"Nuestro Destino De Viaje Nunca Es Un Lugar, Sino Una Nueva Forma De Ver Las Cosas.!

sábado, 1 de agosto de 2026

Caminar entre lo invisible: una mañana de niebla en Bolívar, Buenos Aires



La mañana de hoy borró las líneas del mundo. Salí a caminar por la zona de quintas en Bolívar y me encontré con un paisaje suspendido en el tiempo. La niebla densa y baja transformó las arboledas familiares en siluetas fantasmales y misteriosas.
En este rincón bonaerense, donde el horizonte suele ser infinito y llano, la niebla trajo un límite inesperado. 

Caminar así obliga a mirar el suelo que se pisa. El pasto húmedo, el olor a tierra mojada y el silencio casi absoluto dictan un ritmo pausado. Las quintas, separadas por alambrados que hoy parecen no terminar en ningún lado, guardan sus historias detrás de un velo blanco.









Esta caminata se convirtió, casi sin querer, en un ejercicio de introspección. Cuando el afuera se apaga y lo visual desaparece, el adentro gana volumen. La niebla nos recuerda la importancia de avanzar a ciegas, confiando en el siguiente paso aunque no veamos el destino final. En un mundo que exige certezas constantes, la llanura escondida de Bolívar me regaló hoy la belleza de lo incierto.













jueves, 30 de julio de 2026

El cielo se enciende, la magia de la tarde que cae en la ruta de Henderson, Buenos Aires


El viaje por la provincia de Buenos Aires guarda sus mejores secretos para el final del día. Cuando las agujas del reloj avanzan y la rutina empieza a ceder, la ruta que abraza a la localidad de Henderson se convierte en el escenario de un espectáculo visual inigualable: el inicio del atardecer.

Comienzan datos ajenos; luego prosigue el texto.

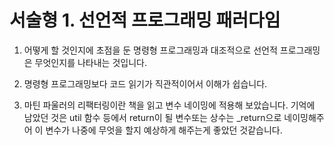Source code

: # 서술형 1. 선언적 프로그래밍 패러다임

<!-- 검색 : 선언적 프로그래밍 -->

1. 어떻게 할 것인지에 초점을 둔 명령형 프로그래밍과 대조적으로 선언적 프로그래밍은 무엇인지를 나타내는 것입니다.

2. 명령형 프로그래밍보다 코드 읽기가 직관적이어서 이해가 쉽습니다.

<!-- 검색 : 리덕스 동작 원리 -->

3. 마틴 파울러의 리팩터링이란 책을 읽고 변수 네이밍에 적용해 보았습니다. 기억에 남았던 것은 util 함수 등에서 return이 될 변수또는 상수는 \_return으로 네이밍해주어 이 변수가 나중에 무엇을 할지 예상하게 해주는게 좋았던 것같습니다.
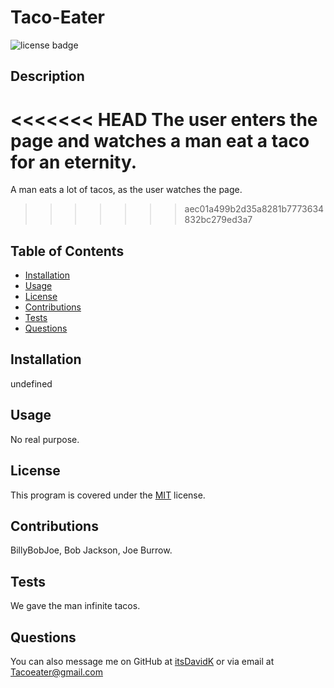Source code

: 
# Taco-Eater
![license badge](undefined)
## Description
    
<<<<<<< HEAD
The user enters the page and watches a man eat a taco for an eternity.
=======
A man eats a lot of tacos, as the user watches the page.
>>>>>>> aec01a499b2d35a8281b7773634832bc279ed3a7
## Table of Contents
- [Installation](#installation)
- [Usage](#usage)
- [License](#license) 
- [Contributions](#contributions) 
- [Tests](#tests) 
- [Questions](#questions) 
## Installation
    
undefined
## Usage
    
No real purpose.
## License
This program is covered under the [MIT](undefined) license.
    
## Contributions
    
BillyBobJoe, Bob Jackson, Joe Burrow.
## Tests
We gave the man infinite tacos.
## Questions
You can also message me on GitHub at [itsDavidK](https://github.com/itsDavidK) or via email at Tacoeater@gmail.com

Es un instante de transición perfecta. El azul del cielo se funde con pinceladas de tonos naranjas, rojizos y violetas profundos. En la ruta, el tránsito parece fluir a otro ritmo, contagiado por la serenidad del entorno. La brisa de la tarde empieza a refrescar el ambiente mientras los últimos rayos de luz se despiden de la tierra bonaerense, prometiendo un descanso merecido y el nacimiento de una noche estrellada en el corazón del llano.









Hay un momento exacto en la ruta, justo cuando la tarde cede su lugar, en el que el viaje deja de ser kilómetros para convertirse en memoria. Manejar por los accesos a Henderson mientras el sol empieza a caer es, para mí, un reencuentro con la calma más pura.
El paisaje bonaerense se vuelve inmenso. El cielo se transforma en un lienzo de amarillos, naranjas y violetas que parece no terminar nunca. En ese instante, el ruido del motor se vuelve un murmullo de fondo y la mente se limpia. Mirar por el espejo retrovisor y ver cómo la luz dorada tiñe el asfalto me conecta con los recuerdos de siempre: el olor a pasto seco, la silueta de los molinos a lo lejos y la certeza de que estoy en casa. El atardecer en estas rutas no es solo el final del día; es un refugio necesario para el alma.









Henderson es la ciudad cabecera del partido de Hipólito Yrigoyen, ubicada en el centro-oeste de la provincia de Buenos Aires, a unos 400 kilómetros de la Capital Federal. Fundada oficialmente el 16 de noviembre de 1909 gracias al impulso del Ferrocarril Midland, la localidad nació en torno a la vieja estancia "La Porteña" y debe su nombre al director de la compañía ferroviaria, Frank Henderson.

Con una población que ronda los 10.000 habitantes, es una comunidad fuertemente arraigada a la producción agrícola y ganadera. Quienes transitan sus calles o llegan a través de la Ruta Provincial 86 se encuentran con un lugar que combina la tranquilidad típica del interior bonaerense, su plaza principal arbolada y la calidez de su gente, transformándolo en un punto perfecto para desconectar y contemplar la inmensidad de la llanura pampeana.